The Senate Energy and Natural Resources Committee voted 15-8 to approve a sweeping energy bill today after months of work, sending the measure to the Senate floor, where many are vowing to make changes.
Democrats Mary Landrieu of Louisiana and Robert Menendez of New Jersey voted against the bill, and Republicans Lisa Murkowski of Alaska, Sam Brownback of Kansas, Jeff Sessions of Alabama and Bob Corker of Tennessee supported it.
Chairman Jeff Bingaman (D-N.M.) called the bill a compromise that moves federal energy policy forward.
"None of us approve of every provision, none of us got everything that we wanted," Bingaman said. "The end product, I believe, is a solid piece of work. It is one which will help not only to enable us to produce new sources of energy, but to use our energy sources wisely and more efficiently."

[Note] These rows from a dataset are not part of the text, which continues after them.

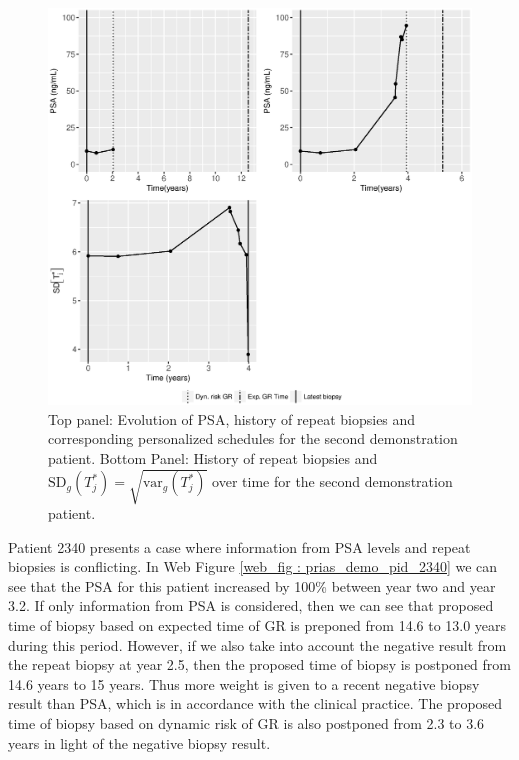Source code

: \begin{figure}
\centerline{\includegraphics[width=\columnwidth]{images/prias_demo/case_3174.eps}}
\caption{Top panel: Evolution of PSA, history of repeat biopsies and corresponding personalized schedules for the second demonstration patient. Bottom Panel: History of repeat biopsies and $\mbox{SD}_g(T^*_j) = \sqrt{\mbox{var}_g(T^*_j)}$ over time for the second demonstration patient.}
\label{fig : prias_demo_pid_3174}
\end{figure}

\clearpage

Patient 2340 presents a case where information from PSA levels and repeat biopsies is conflicting. In Web Figure \ref{web_fig : prias_demo_pid_2340} we can see that the PSA for this patient increased by 100\% between year two and year 3.2. If only information from PSA is considered, then we can see that proposed time of biopsy based on expected time of GR is preponed from 14.6 to 13.0 years during this period. However, if we also take into account the negative result from the repeat biopsy at year 2.5, then the proposed time of biopsy is postponed from 14.6 years to 15 years. Thus more weight is given to a recent negative biopsy result than PSA, which is in accordance with the clinical practice. The proposed time of biopsy based on dynamic risk of GR is also postponed from 2.3 to 3.6 years in light of the negative biopsy result.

The bill's major provisions would, among other things, impose a national renewable electricity standard, overhaul federal financing for "clean energy" projects, establish a suite of efficiency measures, mandate new federal electricity-transmission siting power, and allow wider oil and gas leasing in the eastern Gulf of Mexico.
Other provisions address improving cybersecurity, creating a strategic refined products reserve, boosting energy work force training and establishing liability protection for parties taking part in Energy Department-backed carbon-sequestration demonstration projects.
Fights await the bill on the Senate floor.
Sen. Bill Nelson (D-Fla.) has pledged a vigorous battle against a provision added last week that could bring oil and gas rigs closer to Florida's Gulf Coast, upending a 2006 deal that provided the state a 100- to 235-mile no-drill buffer through mid-2022.
Sen. Richard Durbin of Illinois, the chamber's No. 2 Democrat, said Democratic leadership has not yet taken a position on the drilling amendment added last week, which would move the buffer to 45 miles and allow drilling even closer to shore in a gas-rich region called the Destin Dome.
"I want to hear [Nelson] out before I take a position on it," Durbin told reporters yesterday. Asked if he was concerned about upending the Florida buffer that was in a 2006 law that expanded gulf drilling, Durbin replied: "I am."
There will also be a battle over the renewable electricity standard (RES) as environmental groups and allied lawmakers call to raise the renewable-electricity goals.
The bill requires utilities nationwide to provide 15 percent of their power from renewable sources like wind and solar power by 2021, while allowing up to a quarter of the requirement to be met with energy-saving measures instead. Environmental groups have called for a renewable standard of 25 percent by 2025.
Indeed, some liberal committee members said the measure is not strong enough. "This is an extremely weak bill, and the only reason I am voting for it is to see if we can strengthen it on the Senate floor," said Sen. Bernard Sanders (I-Vt.).
But in a sign of how delicate major energy bills can be, moderate Sen. Evan Bayh (D-Ind.) -- who was wary of even the bill's more modest RES -- warned that substantial changes to the bill would lead him to reconsider his support for it on the floor.
Meanwhile, Landrieu, Murkowski and others plan floor attempts to provide coastal states a share of revenues from oil and gas development that may occur in federal waters off their shores. Four Gulf Coast states -- Louisiana, Texas, Mississippi and Alabama -- won revenue sharing under the 2006 gulf leasing law.
Landrieu said her opposition was based on the absence of revenue sharing and the need for greater support for nuclear power.
Murkowski also wants addition of more provisions to boost nuclear energy. But she called the bill an acceptable compromise for the moment.
"There have been things that you didn't like, there have been things that I haven't liked," she told Bingaman before the vote. "But if any of us in this body can find one bill that we think is a perfect piece of legislation, I can find 99 other members who will fight you on that. Despite all the warts that are contained in this legislation, I think we are at a worthwhile place in the process."
She noted her support for the expanded eastern gulf drilling, creation of a federal "Clean Energy Deployment Administration" to fund advanced energy projects, and other provisions, while reiterating her criticism of inclusion of a renewable power mandate.